Nessa simpática animação da Sony temos uma das histórias mais antigas contadas transportada para a tela do cinema de uma forma bem bacana, com uma linguagem de fácil entendimento a produção acaba usando animais falantes e carismáticos. Em A Estrela de Belém (The Star, 2017) conhecemos a trajetória do nascimento de Jesus vindo do ponto de vista de burrinho muito esperto que não aceita o lugar comum e deseja sua liberdade.

Como em toda boa animação, ele precisa da ajuda de outros animais e o filme acaba por passar uma mensagem de solidariedade, amizade e companheirismo, e claro aceitar o próximo num paralelo bem importante sobre o que os ensinamentos bíblicos querem dizer.

Com o foco no público infantil, a animação acerta em contar de forma bastante visual detalhes importantes dessa parte da Bíblia de uma forma engraçada, mas respeitosa e com uma preocupação muito grande com o visual gráfico. Os detalhes da animação tanto nos pêlos dos animais, quanto nas roupas e nos cabelos dos personagens humanos são muito bem feitos e a trilha sonora acaba sendo uma das coisas mais legais de se acompanhar, com música da cantora pop Mariah Carrey.

Os personagens carismáticos roubam as cenas ao terem suas aventuras no meio do caos, afinal o burrinho Bo precisa escapar do seu dono malvado e junto com José e Maria precisam escapar da ira do Rei Herodes e a trama consegue criar esses paralelos bem interessantes.
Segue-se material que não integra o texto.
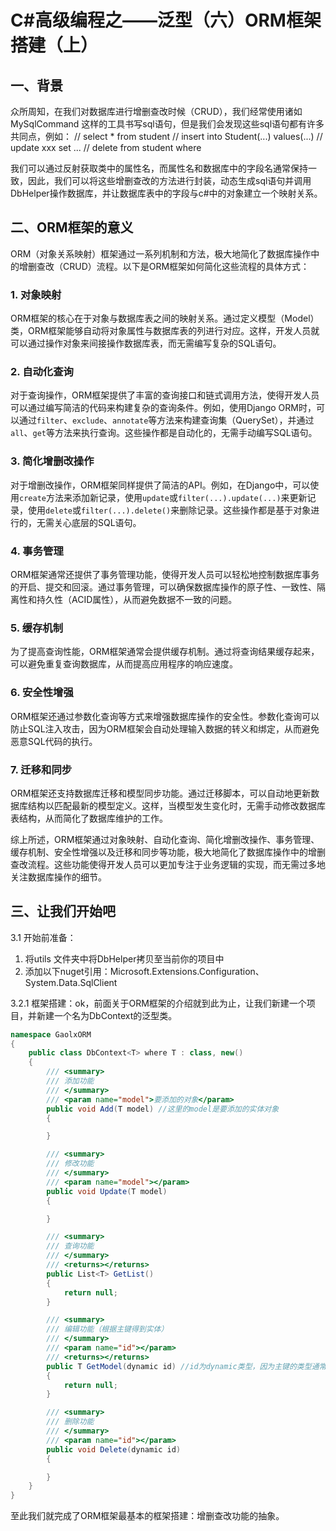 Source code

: # C#高级编程之——泛型（六）ORM框架搭建（上）

## 一、背景

众所周知，在我们对数据库进行增删查改时候（CRUD），我们经常使用诸如 MySqlCommand 这样的工具书写sql语句，但是我们会发现这些sql语句都有许多共同点，例如：
// select * from student
// insert into Student(...) values(...)
// update xxx set ...
// delete from student where

我们可以通过反射获取类中的属性名，而属性名和数据库中的字段名通常保持一致，因此，我们可以将这些增删查改的方法进行封装，动态生成sql语句并调用DbHelper操作数据库，并让数据库表中的字段与c#中的对象建立一个映射关系。

## 二、ORM框架的意义

ORM（对象关系映射）框架通过一系列机制和方法，极大地简化了数据库操作中的增删查改（CRUD）流程。以下是ORM框架如何简化这些流程的具体方式：

### 1. 对象映射

ORM框架的核心在于对象与数据库表之间的映射关系。通过定义模型（Model）类，ORM框架能够自动将对象属性与数据库表的列进行对应。这样，开发人员就可以通过操作对象来间接操作数据库表，而无需编写复杂的SQL语句。

### 2. 自动化查询

对于查询操作，ORM框架提供了丰富的查询接口和链式调用方法，使得开发人员可以通过编写简洁的代码来构建复杂的查询条件。例如，使用Django ORM时，可以通过`filter`、`exclude`、`annotate`等方法来构建查询集（QuerySet），并通过`all`、`get`等方法来执行查询。这些操作都是自动化的，无需手动编写SQL语句。

### 3. 简化增删改操作

对于增删改操作，ORM框架同样提供了简洁的API。例如，在Django中，可以使用`create`方法来添加新记录，使用`update`或`filter(...).update(...)`来更新记录，使用`delete`或`filter(...).delete()`来删除记录。这些操作都是基于对象进行的，无需关心底层的SQL语句。

### 4. 事务管理

ORM框架通常还提供了事务管理功能，使得开发人员可以轻松地控制数据库事务的开启、提交和回滚。通过事务管理，可以确保数据库操作的原子性、一致性、隔离性和持久性（ACID属性），从而避免数据不一致的问题。

### 5. 缓存机制

为了提高查询性能，ORM框架通常会提供缓存机制。通过将查询结果缓存起来，可以避免重复查询数据库，从而提高应用程序的响应速度。

### 6. 安全性增强

ORM框架还通过参数化查询等方式来增强数据库操作的安全性。参数化查询可以防止SQL注入攻击，因为ORM框架会自动处理输入数据的转义和绑定，从而避免恶意SQL代码的执行。

### 7. 迁移和同步

ORM框架还支持数据库迁移和模型同步功能。通过迁移脚本，可以自动地更新数据库结构以匹配最新的模型定义。这样，当模型发生变化时，无需手动修改数据库表结构，从而简化了数据库维护的工作。

综上所述，ORM框架通过对象映射、自动化查询、简化增删改操作、事务管理、缓存机制、安全性增强以及迁移和同步等功能，极大地简化了数据库操作中的增删查改流程。这些功能使得开发人员可以更加专注于业务逻辑的实现，而无需过多地关注数据库操作的细节。

## 三、让我们开始吧

3.1 开始前准备：

1. 将utils 文件夹中将DbHelper拷贝至当前你的项目中
2. 添加以下nuget引用：Microsoft.Extensions.Configuration、System.Data.SqlClient

3.2.1 框架搭建：ok，前面关于ORM框架的介绍就到此为止，让我们新建一个项目，并新建一个名为DbContext的泛型类。

```csharp
namespace GaolxORM
{
    public class DbContext<T> where T : class, new()
    {
        /// <summary>
        /// 添加功能
        /// </summary>
        /// <param name="model">要添加的对象</param>
        public void Add(T model) //这里的model是要添加的实体对象
        {

        }

        /// <summary>
        /// 修改功能
        /// </summary>
        /// <param name="model"></param>
        public void Update(T model)
        {

        }

        /// <summary>
        /// 查询功能
        /// </summary>
        /// <returns></returns>
        public List<T> GetList()
        {
            return null;
        }

        /// <summary>
        /// 编辑功能（根据主键得到实体）
        /// </summary>
        /// <param name="id"></param>
        /// <returns></returns>
        public T GetModel(dynamic id) //id为dynamic类型，因为主键的类型通常是不确定的（例如可能是int,也有可能是string,long）
        {
            return null;
        }

        /// <summary>
        /// 删除功能
        /// </summary>
        /// <param name="id"></param>
        public void Delete(dynamic id)
        {

        }
    }
}
```

至此我们就完成了ORM框架最基本的框架搭建：增删查改功能的抽象。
As interações entre José e o Bo tem uma dinâmica parecida com Shrek e o Burro em Shrek mesmo que José não entenda o que o animal fale.

Nessa viagem até Belém ainda temos os personagens coadjuvantes como Dave, o pássaro falador e Ruth a ovelha que não bate bem da cabeça que conseguem dar um alivio mais cômico para o grupo de animais. O desenho também mostra o ponto de vista dos camelôs dos Três Reis Magos e conseguem mostrar bem as personalidades de cada um deles. A animação também acerta em colocar uma Maria um pouco mais independente e mais presente e não uma pessoa que aceita as coisas calada, uma personagem que pode servir de exemplo para pequenas meninas, outro lado que a produção teve a preocupação foi com o acerto das características dos moradores das cidades tanto de Nazaré quanto de Belém.

A produção consegue acertar em criar uma história nova com bases de uma história antiga e com uma mensagem positiva e com o ficando destaque na parte técnica da animação, A Estrela de Belém tem personagens cativantes e acaba sendo uma boa animação. O desenho serve para educar crianças sobre um assunto e passagem importante da biblia. No final deu a louca nos bichos e isso já basta para prender a atenção das crianças.

Nota do Crítico:

A Estrela de Belém estreia nos cinemas em 30 de Novembro.